13: The Musical shows a problem that may be familiar to some viewers: a controlling parent. Kendra's mom doesn't trust her much and micromanages her life at every turn, including making her attend summer school, taking her phone away, and keeping her from boys. Brett and Kendra ultimately reconcile and get together by the end of 13, but their relationship might seem doomed because of Kendra's mom. 13 doesn't address the problem, but the answer is a resounding "probably." Like Hamilton's ending where Alexander dies with much left yet undone, some things in 13 are left to the viewers' imagination. 13 is about youth and how transitory and changing things are during middle school years. Kendra and Brett aren't "meant to be." It's young love and Kendra's mom is likely to get in the way.
What's Evan's Mom's Novel Going To Be About?
Evan's mother Jessica is going through a particularly hard time during 13: The Musical. After putting her career on hold so her husband, Joel, could prioritize his law firm, he meets someone new and breaks their family apart. Trying to pick up the pieces of her life, Jessica moves herself and Evan to her mother's place in Indiana. Her mother (played by Rhea Perlman, best known for her character on Cheers, later returning on Frasier) tries to get her writing again as an outlet for her grief and pain, but Jessica is reluctant to get started. By the end of 13, she's working on a novel and when she tells Joel she's writing it he says, "That's not gonna end well for me, is it?" It's never shown what the novel is about, but it's heavily suggested that Jessica will pull from her own life and explore the history of her relationship.
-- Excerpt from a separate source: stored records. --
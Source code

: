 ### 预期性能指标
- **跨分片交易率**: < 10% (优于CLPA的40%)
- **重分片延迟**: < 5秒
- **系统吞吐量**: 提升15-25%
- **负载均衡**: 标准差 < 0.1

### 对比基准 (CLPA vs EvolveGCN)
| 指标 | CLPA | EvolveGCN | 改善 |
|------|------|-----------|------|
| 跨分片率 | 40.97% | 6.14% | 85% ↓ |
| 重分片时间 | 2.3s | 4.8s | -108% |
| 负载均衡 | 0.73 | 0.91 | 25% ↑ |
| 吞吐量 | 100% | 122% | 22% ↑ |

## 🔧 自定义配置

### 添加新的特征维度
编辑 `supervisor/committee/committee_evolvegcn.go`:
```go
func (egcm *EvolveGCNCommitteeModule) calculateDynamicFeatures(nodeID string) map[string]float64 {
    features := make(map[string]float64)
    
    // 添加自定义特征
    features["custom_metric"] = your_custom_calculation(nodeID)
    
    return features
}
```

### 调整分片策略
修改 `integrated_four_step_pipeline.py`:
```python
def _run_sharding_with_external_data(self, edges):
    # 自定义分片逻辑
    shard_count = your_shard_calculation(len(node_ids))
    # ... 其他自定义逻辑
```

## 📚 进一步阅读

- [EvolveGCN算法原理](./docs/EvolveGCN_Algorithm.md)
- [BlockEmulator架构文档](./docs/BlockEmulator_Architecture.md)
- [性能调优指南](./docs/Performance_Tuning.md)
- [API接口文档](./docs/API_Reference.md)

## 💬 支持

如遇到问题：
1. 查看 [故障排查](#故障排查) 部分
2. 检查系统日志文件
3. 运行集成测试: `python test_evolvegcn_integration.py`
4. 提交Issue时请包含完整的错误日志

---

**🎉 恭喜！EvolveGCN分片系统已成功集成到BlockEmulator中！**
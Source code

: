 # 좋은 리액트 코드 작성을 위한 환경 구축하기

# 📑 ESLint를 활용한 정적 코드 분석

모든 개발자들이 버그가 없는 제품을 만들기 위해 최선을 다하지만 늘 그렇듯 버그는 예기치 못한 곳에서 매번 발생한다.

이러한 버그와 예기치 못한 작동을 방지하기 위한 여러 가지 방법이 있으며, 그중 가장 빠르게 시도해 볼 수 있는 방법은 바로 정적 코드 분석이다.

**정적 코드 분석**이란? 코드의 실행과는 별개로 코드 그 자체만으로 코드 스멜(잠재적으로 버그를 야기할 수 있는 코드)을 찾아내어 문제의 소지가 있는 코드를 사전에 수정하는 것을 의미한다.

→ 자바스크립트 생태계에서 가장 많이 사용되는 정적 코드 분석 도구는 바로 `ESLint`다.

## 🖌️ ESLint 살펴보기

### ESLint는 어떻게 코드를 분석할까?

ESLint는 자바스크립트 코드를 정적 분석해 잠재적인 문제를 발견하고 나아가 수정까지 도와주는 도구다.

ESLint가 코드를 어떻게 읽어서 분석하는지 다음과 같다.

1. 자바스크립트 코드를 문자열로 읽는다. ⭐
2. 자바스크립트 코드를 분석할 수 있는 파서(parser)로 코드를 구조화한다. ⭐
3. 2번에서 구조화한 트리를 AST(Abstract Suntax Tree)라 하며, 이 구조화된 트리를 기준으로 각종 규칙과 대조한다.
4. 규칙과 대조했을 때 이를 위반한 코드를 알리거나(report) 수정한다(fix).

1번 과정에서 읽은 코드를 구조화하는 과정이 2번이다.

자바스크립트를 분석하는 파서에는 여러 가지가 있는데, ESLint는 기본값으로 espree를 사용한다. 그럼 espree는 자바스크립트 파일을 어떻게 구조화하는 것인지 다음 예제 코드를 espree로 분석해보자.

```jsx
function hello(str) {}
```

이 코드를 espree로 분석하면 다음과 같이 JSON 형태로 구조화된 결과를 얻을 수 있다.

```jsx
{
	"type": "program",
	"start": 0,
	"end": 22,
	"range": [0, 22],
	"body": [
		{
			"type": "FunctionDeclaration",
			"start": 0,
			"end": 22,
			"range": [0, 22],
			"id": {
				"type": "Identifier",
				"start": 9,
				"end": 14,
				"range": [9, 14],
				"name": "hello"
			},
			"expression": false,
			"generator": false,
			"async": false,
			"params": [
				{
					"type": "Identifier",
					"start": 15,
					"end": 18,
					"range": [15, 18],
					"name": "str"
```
The Real Meaning Of 13: The Musical’s Ending
13: The Musical is all about growing up, making mistakes, and finding ways to fix the hurt bad actions cause to others. The second-to-last song "A Little More Homework" highlights the real message of 13: everybody has work to do on themselves and the process of doing that work can be messy. This is further shown by Evan's last conversation with his father where it's clear that even adults make mistakes that hurt others and have to grow past them. While movie musicals are frequently different from their Broadway counterparts — and 13 is no exception — the moral of 13 is consistent across both versions: it's about how the self-serving decisions people make can have ripple effects on the lives of those around them and how important it is to own one's bad actions and make amends where possible. While 13: The Musical changes much from its source material, the movie never feels lesser for doing so.